Efficiently storing 7.300.000.000 rows
Asked Answered
T

7

24

How would you tackle the following storage and retrieval problem?

Roughly 2.000.000 rows will be added each day (365 days/year) with the following information per row:

  • id (unique row identifier)
  • entity_id (takes on values between 1 and 2.000.000 inclusive)
  • date_id (incremented with one each day - will take on values between 1 and 3.650 (ten years: 1*365*10))
  • value_1 (takes on values between 1 and 1.000.000 inclusive)
  • value_2 (takes on values between 1 and 1.000.000 inclusive)

entity_id combined with date_id is unique. Hence, at most one row per entity and date can be added to the table. The database must be able to hold 10 years worth of daily data (7.300.000.000 rows (3.650*2.000.000)).

What is described above is the write patterns. The read pattern is simple: all queries will be made on a specific entity_id. I.e. retrieve all rows describing entity_id = 12345.

Transactional support is not needed, but the storage solution must be open-sourced. Ideally I'd like to use MySQL, but I'm open for suggestions.

Now - how would you tackle the described problem?

Update: I was asked to elaborate regarding the read and write patterns.
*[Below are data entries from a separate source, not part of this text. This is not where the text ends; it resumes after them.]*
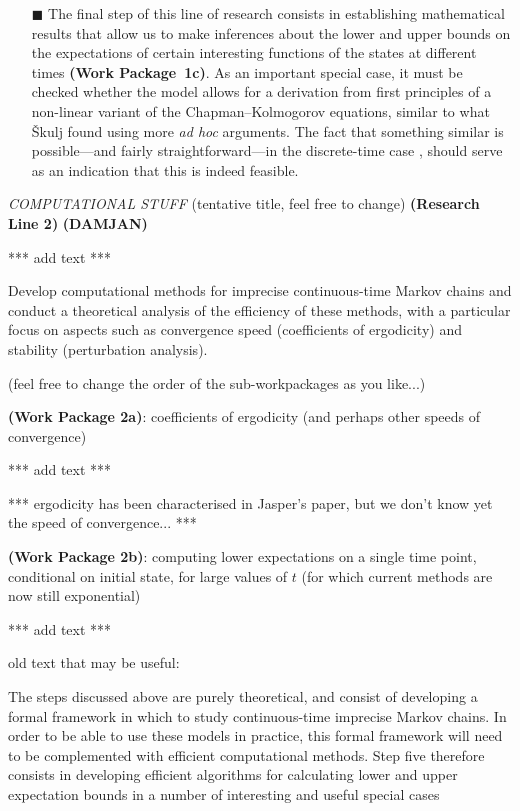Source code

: \documentclass[11pt,dvipsnames,usenames,a4paper]{article}
\begin{document}
\begin{itemize}
\item[\tiny$\blacksquare$]
The final step of this line of research consists in establishing mathematical results that allow us to make inferences about the lower and upper bounds on the expectations of certain interesting functions of the states at different times {\bf(Work Package~1c)}.
As an important special case, it must be checked whether the model allows for a derivation from first principles of a non-linear variant of the Chapman--Kolmogorov equations, similar to what \v{S}kulj \cite{skulj2015:continuous:bounds} found using more {\itshape ad hoc} arguments.
The fact that something similar is possible---and fairly straightforward---in the discrete-time case \cite{cooman2008}, should serve as an indication that this is indeed feasible.

\end{itemize}
\vspace{6pt}



\emph{COMPUTATIONAL STUFF} (tentative title, feel free to change) {\bf (Research Line 2)}
{\bf\color{blue} (DAMJAN)}

*** add text ***

Develop computational methods for imprecise continuous-time Markov chains and conduct a theoretical analysis of the efficiency of these methods, with a particular focus on aspects such as convergence speed (coefficients of ergodicity) and stability (perturbation analysis).

(feel free to change the order of the sub-workpackages as you like...)

{\bf (Work Package 2a)}: coefficients of ergodicity (and perhaps other speeds of convergence)

*** add text ***

*** ergodicity has been characterised in Jasper's paper, but we don't know yet the speed of convergence... ***

{\bf (Work Package 2b)}: computing lower expectations on a single time point, conditional on initial state, for large values of $t$ (for which current methods are now still exponential)

*** add text ***

{\color{Gray}
old text that may be useful:

The steps discussed above are purely theoretical, and consist of developing a formal framework in which to study continuous-time imprecise Markov chains.
In order to be able to use these models in practice, this formal framework will need to be complemented with efficient computational methods.
Step five therefore consists in developing efficient algorithms for calculating lower and upper expectation bounds in a number of interesting and useful special cases
}
\end{document}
Writes to the table will be done in one batch per day where the new 2M entries will be added in one go. Reads will be done continuously with one read every second.

Tuberculin answered 20/3, 2009 at 10:32 Comment(4)
Ten years is very likely not exactly 3650 days, due to leap years.Nephron
How will you access it? From PHP across a network? From C++ on local machine...?Grannias
@unwind: good point. The correct number to memorize is 1461 days in 4 years, which is closer to being correct. It's still not exact, but the error doesn't matter until you get to 100 years of data.Clemence
@knorv: that one read per second in total or one read per second per entity?Chengtu
C
13

Use partitioning. With your read pattern you'd want to partition by entity_id hash.
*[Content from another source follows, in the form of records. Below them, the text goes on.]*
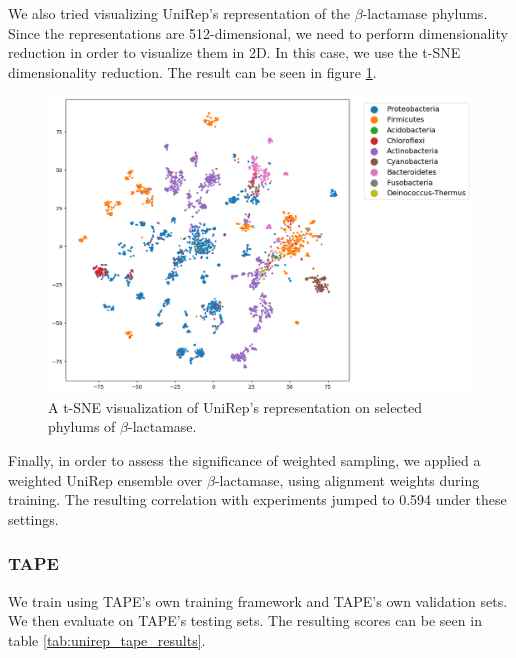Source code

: We also tried visualizing UniRep's representation of the $\beta$-lactamase phylums. Since the representations are 512-dimensional, we need to perform dimensionality reduction in order to visualize them in 2D. In this case, we use the t-SNE \cite{maaten2008visualizing} dimensionality reduction. The result can be seen in figure \ref{fig:unirep_tsne}.

\begin{figure}[H]
    \centering
    \includegraphics[width = \linewidth]{report/figures/unirep_tsne.png}
    \caption{A t-SNE visualization of UniRep's representation on selected phylums of $\beta$-lactamase.}
    \label{fig:unirep_tsne}
\end{figure}

Finally, in order to assess the significance of weighted sampling, we applied a weighted UniRep ensemble over $\beta$-lactamase, using alignment weights during training. The resulting correlation with experiments jumped to 0.594 under these settings.

\subsubsection{TAPE}
We train using TAPE's own training framework and TAPE's own validation sets. We then evaluate on TAPE's testing sets. The resulting scores can be seen in table \ref{tab:unirep_tape_results}.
Chengtu answered 20/3, 2009 at 10:36 Comment(6)
I think this is the best solution. It makes it for example possible to count the number of records without opening 2000 files. Or something like select count(*) from table where value_1 =100. Your data comes more alive.Vitalize
@S.Lott: why should it? It'll use index with logarithmic cost of access.Chengtu
@tuinstoel: That's not a use case. The use cases are write data and fetch by a specific entity_id. Optimizing for something that's not a use case isn't helpful, is it?Clemence
@S.Lott. It is not about optimizing, it is about making something not impossible in the early stage. Data has value on its own.Vitalize
@usr: you see no benefit of spreading data evenly among multiple servers?Chengtu
How does this relate to sharding?Candlelight
C
29

"Now - how would you tackle the described problem?"

With simple flat files.

Here's why

"all queries will be made on a specific entity_id. I.e. retrieve all rows describing entity_id = 12345."

You have 2.000.000 entities. Partition based on entity number:

level1= entity/10000
level2= (entity/100)%100
level3= entity%100

The each file of data is level1/level2/level3/batch_of_data

You can then read all of the files in a given part of the directory to return samples for processing.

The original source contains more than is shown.